Le Marj المرج continue la Ġūṭa vers l'Est et s'étend jusqu'au lac ʿUtayba العتيبة où se perd le Barada. Des îlots de verdure font transition entre les jardins et cette plaine morne et poussiéreuse l'été, verdoyante l'hiver, qui conduit insensiblement aux steppes désertiques. Les villages et les grandes fermes se construisent près de ces bouquets d'arbres.
Dans le Marj, le site de l'agglomération échappe aux variations. La pente douce et continue de la plaine permettrait de tout irriguer. Que l'eau vienne des dérivations du Barada ou de petites sources qu'alimentent les infiltrations de la Ġūṭa, il n'est pas nécessaire que le village se construise hors de la zone arrosée: il peut s'établir au centre de son exploitation. Cependant, les agglomérations ne peuvent se fixer au hasard. La réduction des eaux d'irrigation oblige l'indigène à cultiver un domaine déterminé. Les bouquets d'arbres annoncent les sites favorables dont le paysan ne peut éloigner sa demeure.

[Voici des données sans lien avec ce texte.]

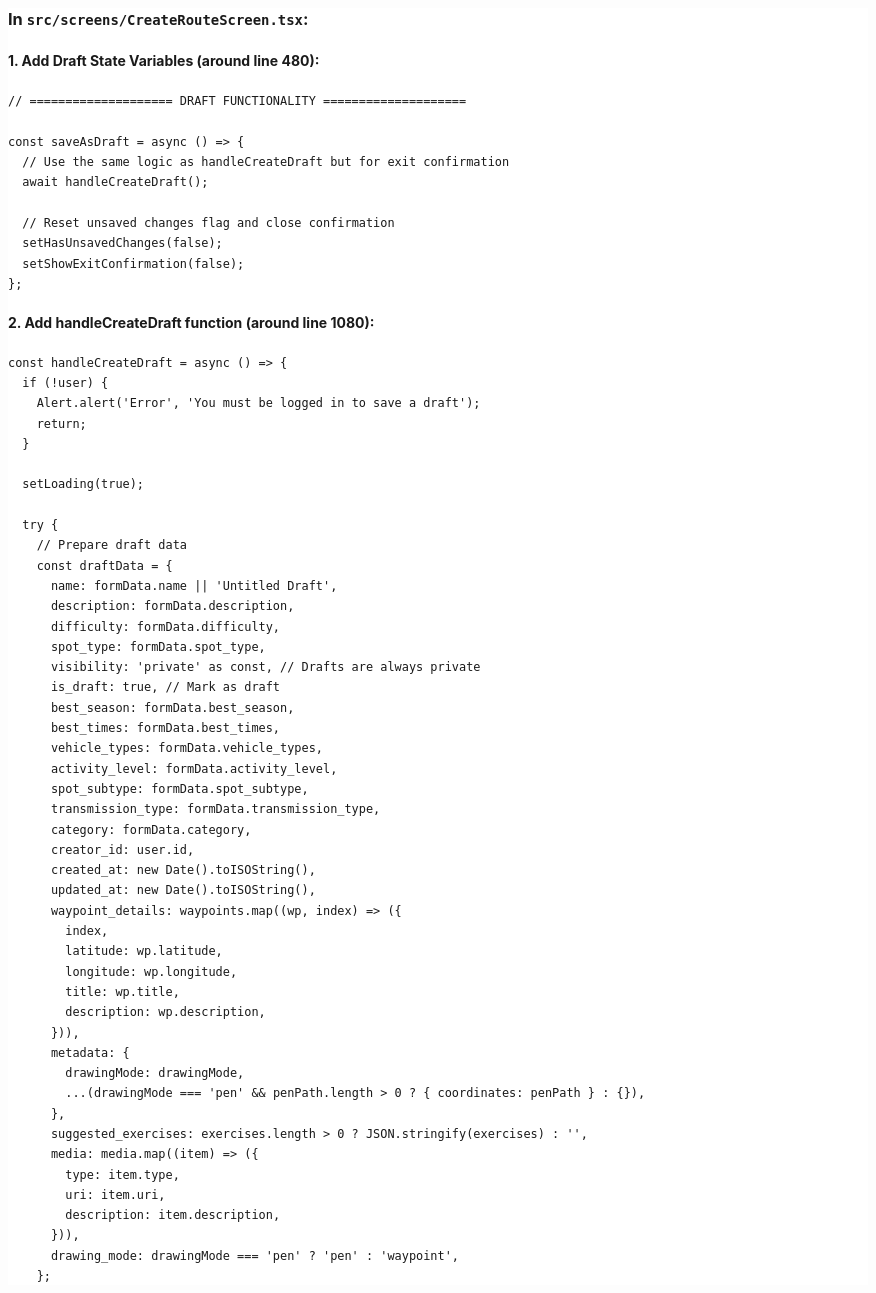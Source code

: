 ### In `src/screens/CreateRouteScreen.tsx`:

#### 1. Add Draft State Variables (around line 480):
```tsx
// ==================== DRAFT FUNCTIONALITY ====================

const saveAsDraft = async () => {
  // Use the same logic as handleCreateDraft but for exit confirmation
  await handleCreateDraft();
  
  // Reset unsaved changes flag and close confirmation
  setHasUnsavedChanges(false);
  setShowExitConfirmation(false);
};
```

#### 2. Add handleCreateDraft function (around line 1080):
```tsx
const handleCreateDraft = async () => {
  if (!user) {
    Alert.alert('Error', 'You must be logged in to save a draft');
    return;
  }

  setLoading(true);

  try {
    // Prepare draft data
    const draftData = {
      name: formData.name || 'Untitled Draft',
      description: formData.description,
      difficulty: formData.difficulty,
      spot_type: formData.spot_type,
      visibility: 'private' as const, // Drafts are always private
      is_draft: true, // Mark as draft
      best_season: formData.best_season,
      best_times: formData.best_times,
      vehicle_types: formData.vehicle_types,
      activity_level: formData.activity_level,
      spot_subtype: formData.spot_subtype,
      transmission_type: formData.transmission_type,
      category: formData.category,
      creator_id: user.id,
      created_at: new Date().toISOString(),
      updated_at: new Date().toISOString(),
      waypoint_details: waypoints.map((wp, index) => ({
        index,
        latitude: wp.latitude,
        longitude: wp.longitude,
        title: wp.title,
        description: wp.description,
      })),
      metadata: {
        drawingMode: drawingMode,
        ...(drawingMode === 'pen' && penPath.length > 0 ? { coordinates: penPath } : {}),
      },
      suggested_exercises: exercises.length > 0 ? JSON.stringify(exercises) : '',
      media: media.map((item) => ({
        type: item.type,
        uri: item.uri,
        description: item.description,
      })),
      drawing_mode: drawingMode === 'pen' ? 'pen' : 'waypoint',
    };
```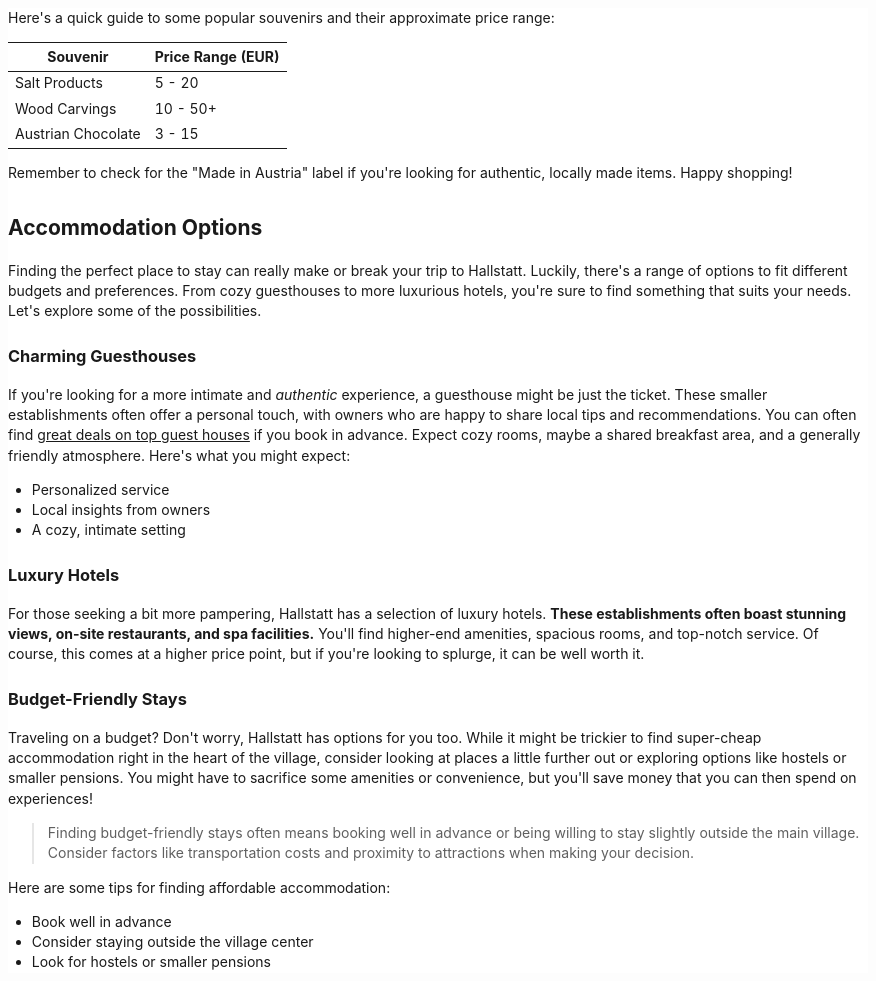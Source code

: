 Here's a quick guide to some popular souvenirs and their approximate price range:

| Souvenir | Price Range (EUR) |
| --- | --- |
| Salt Products | 5 - 20 |
| Wood Carvings | 10 - 50+ |
| Austrian Chocolate | 3 - 15 |

Remember to check for the "Made in Austria" label if you're looking for authentic, locally made items. Happy shopping!

## Accommodation Options

Finding the perfect place to stay can really make or break your trip to Hallstatt. Luckily, there's a range of options to fit different budgets and preferences. From cozy guesthouses to more luxurious hotels, you're sure to find something that suits your needs. Let's explore some of the possibilities.

### Charming Guesthouses

If you're looking for a more intimate and _authentic_ experience, a guesthouse might be just the ticket. These smaller establishments often offer a personal touch, with owners who are happy to share local tips and recommendations. You can often find [great deals on top guest houses](https://www.booking.com/guest-house/city/at/hallstatt.html) if you book in advance. Expect cozy rooms, maybe a shared breakfast area, and a generally friendly atmosphere. Here's what you might expect:

*   Personalized service
*   Local insights from owners
*   A cozy, intimate setting

### Luxury Hotels

For those seeking a bit more pampering, Hallstatt has a selection of luxury hotels. **These establishments often boast stunning views, on-site restaurants, and spa facilities.** You'll find higher-end amenities, spacious rooms, and top-notch service. Of course, this comes at a higher price point, but if you're looking to splurge, it can be well worth it.

### Budget-Friendly Stays

Traveling on a budget? Don't worry, Hallstatt has options for you too. While it might be trickier to find super-cheap accommodation right in the heart of the village, consider looking at places a little further out or exploring options like hostels or smaller pensions. You might have to sacrifice some amenities or convenience, but you'll save money that you can then spend on experiences!

> Finding budget-friendly stays often means booking well in advance or being willing to stay slightly outside the main village. Consider factors like transportation costs and proximity to attractions when making your decision.

Here are some tips for finding affordable accommodation:

*   Book well in advance
*   Consider staying outside the village center
*   Look for hostels or smaller pensions
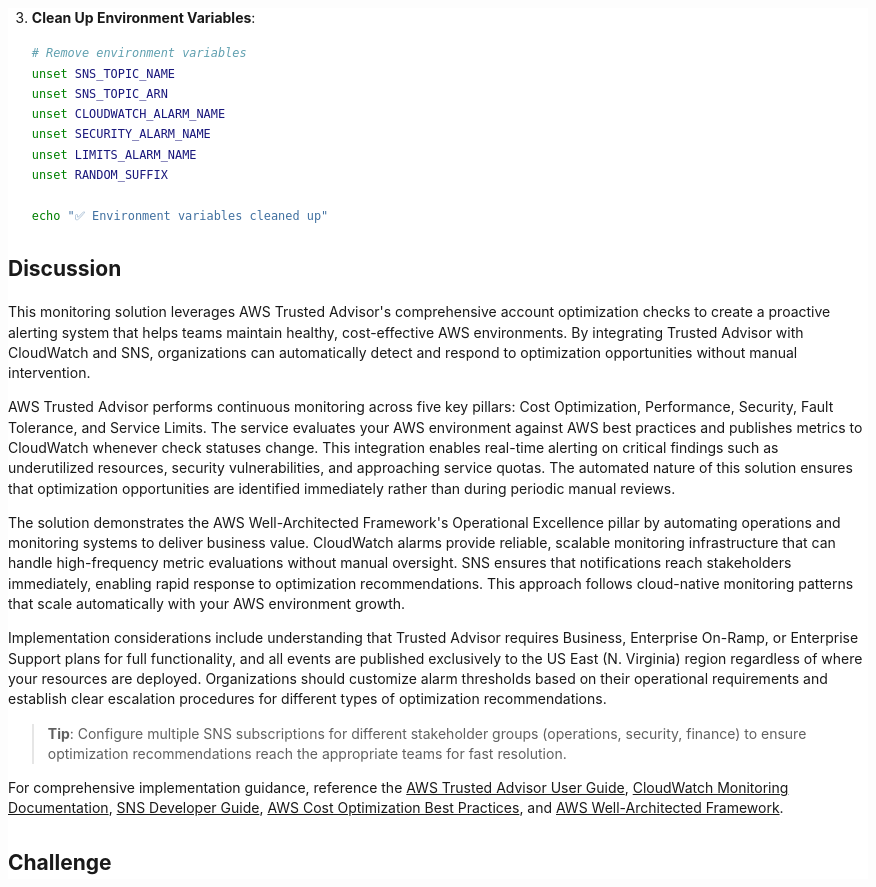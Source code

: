3. **Clean Up Environment Variables**:

   ```bash
   # Remove environment variables
   unset SNS_TOPIC_NAME
   unset SNS_TOPIC_ARN
   unset CLOUDWATCH_ALARM_NAME
   unset SECURITY_ALARM_NAME
   unset LIMITS_ALARM_NAME
   unset RANDOM_SUFFIX
   
   echo "✅ Environment variables cleaned up"
   ```

## Discussion

This monitoring solution leverages AWS Trusted Advisor's comprehensive account optimization checks to create a proactive alerting system that helps teams maintain healthy, cost-effective AWS environments. By integrating Trusted Advisor with CloudWatch and SNS, organizations can automatically detect and respond to optimization opportunities without manual intervention.

AWS Trusted Advisor performs continuous monitoring across five key pillars: Cost Optimization, Performance, Security, Fault Tolerance, and Service Limits. The service evaluates your AWS environment against AWS best practices and publishes metrics to CloudWatch whenever check statuses change. This integration enables real-time alerting on critical findings such as underutilized resources, security vulnerabilities, and approaching service quotas. The automated nature of this solution ensures that optimization opportunities are identified immediately rather than during periodic manual reviews.

The solution demonstrates the AWS Well-Architected Framework's Operational Excellence pillar by automating operations and monitoring systems to deliver business value. CloudWatch alarms provide reliable, scalable monitoring infrastructure that can handle high-frequency metric evaluations without manual oversight. SNS ensures that notifications reach stakeholders immediately, enabling rapid response to optimization recommendations. This approach follows cloud-native monitoring patterns that scale automatically with your AWS environment growth.

Implementation considerations include understanding that Trusted Advisor requires Business, Enterprise On-Ramp, or Enterprise Support plans for full functionality, and all events are published exclusively to the US East (N. Virginia) region regardless of where your resources are deployed. Organizations should customize alarm thresholds based on their operational requirements and establish clear escalation procedures for different types of optimization recommendations.

> **Tip**: Configure multiple SNS subscriptions for different stakeholder groups (operations, security, finance) to ensure optimization recommendations reach the appropriate teams for fast resolution.

For comprehensive implementation guidance, reference the [AWS Trusted Advisor User Guide](https://docs.aws.amazon.com/awssupport/latest/user/trusted-advisor.html), [CloudWatch Monitoring Documentation](https://docs.aws.amazon.com/AmazonCloudWatch/latest/monitoring/cloudwatch-ta.html), [SNS Developer Guide](https://docs.aws.amazon.com/sns/latest/dg/welcome.html), [AWS Cost Optimization Best Practices](https://docs.aws.amazon.com/awssupport/latest/user/cost-optimization-checks.html), and [AWS Well-Architected Framework](https://docs.aws.amazon.com/wellarchitected/latest/framework/welcome.html).

## Challenge
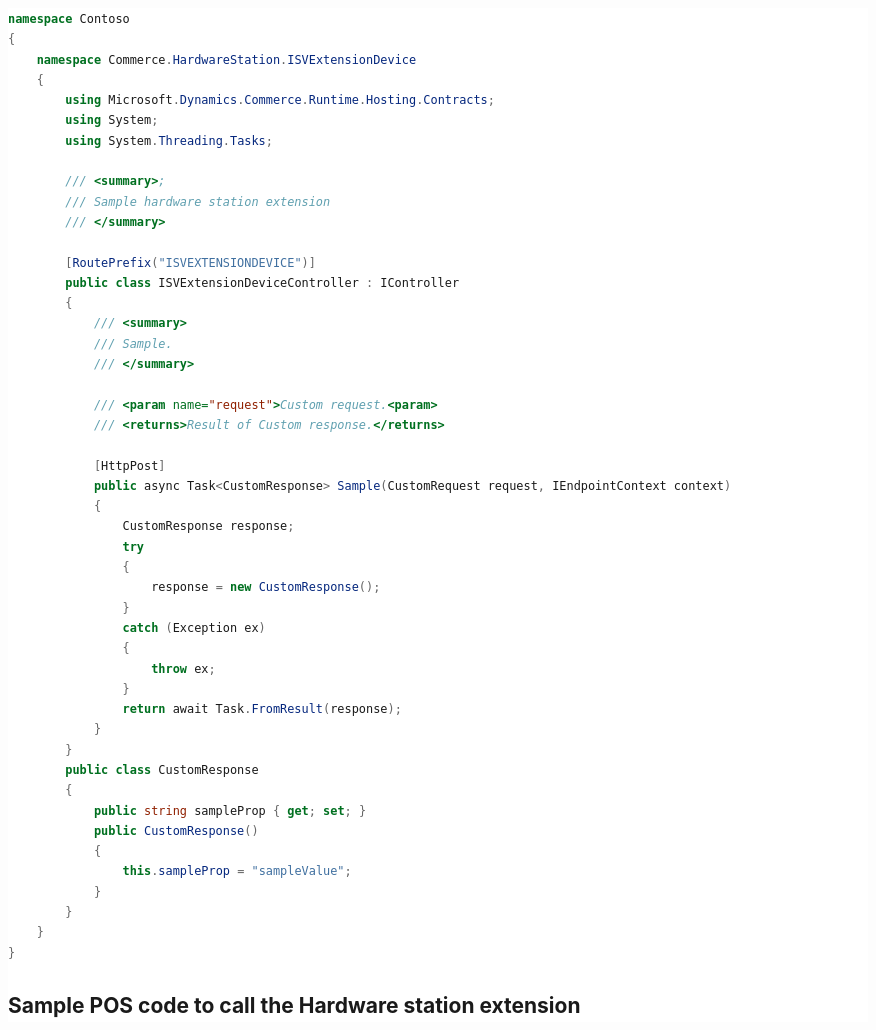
 ```csharp
namespace Contoso
{
    namespace Commerce.HardwareStation.ISVExtensionDevice
    {
        using Microsoft.Dynamics.Commerce.Runtime.Hosting.Contracts;
        using System;
        using System.Threading.Tasks;

        /// <summary>;
        /// Sample hardware station extension
        /// </summary>

        [RoutePrefix("ISVEXTENSIONDEVICE")]
        public class ISVExtensionDeviceController : IController
        {
            /// <summary>
            /// Sample.
            /// </summary>

            /// <param name="request">Custom request.<param>
            /// <returns>Result of Custom response.</returns>

            [HttpPost]
            public async Task<CustomResponse> Sample(CustomRequest request, IEndpointContext context)
            {
                CustomResponse response;
                try
                {
                    response = new CustomResponse();
                }
                catch (Exception ex)
                {
                    throw ex;
                }
                return await Task.FromResult(response);
            }
        }
        public class CustomResponse
        {
            public string sampleProp { get; set; }
            public CustomResponse()
            {
                this.sampleProp = "sampleValue";
            }
        }
    }
}
```

## Sample POS code to call the Hardware station extension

On quitte la zone de transition en s'avançant vers l'Est. Un ruban de saules et de peupliers longe le lit du Barada pendant quelques kilomètres, mais au Nord et au Sud de ce rideau, l'œil embrasse des centaines d'hectares sans apercevoir un arbre. Dans cette plaine, l'indigène mène une lutte incessante. Il combat l'eau pendant la saison des pluies et s'assure contre la sécheresse pendant l'été. La population du Marj vit ainsi une existence proche de la misère qu'aggrave, six mois de l'année, le harcèlement des moustiques porteurs du paludisme. Enfin, pendant des siècles, les villageois durent se protéger contre les bédouins qui campent dans la région des lacs dès la mi-mai.
Les villages s'établissent quelquefois sur un tertre artificiel comme Tell Maskan تلّ مسكن ou sur les pentes d'un mamelon bordant la plaine alluviale comme Hayjāna الهيجانة (*). Plus fréquemment, ils se situent près d'un canal relativement important; celui-ci, dans une certaine mesure, peut drainer les terres avoisinantes et leur éviter l'inondation pendant l'hiver; pendant l'été, il conserve un filet d'eau pour les besoins domestiques. Il est difficile de savoir si le canal fut tracé en fonction de l'agglomération ou si les maisons se sont construites en fonction du canal. On peut supposer avec vraisemblance que les principaux canaux sont antérieurs aux villages puisqu'ils sont directement liés à l'irrigation de la Ġūṭa dont ils recueillent une partie des eaux de surplus, et puisque à l'époque des pluies ils conduisent hors des jardins la totalité du débit du Barada. Au contraire, l'agencement des dérivations secondaires destinées à tirer profit des principaux canaux serait postérieur à la création des localités. Ces nouveaux réseaux contribuérent d'ailleurs à la fixation des groupements humains. Il faut enfin noter que fréquemment l'indigène, pour construire sa demeure en terre, fait des trous vite transformés en marécages qui bordent le village sur une ou deux faces et l'empêchent de se déplacer: c'est ce que l'on observe avec netteté autour d'ʿAdra عدرا.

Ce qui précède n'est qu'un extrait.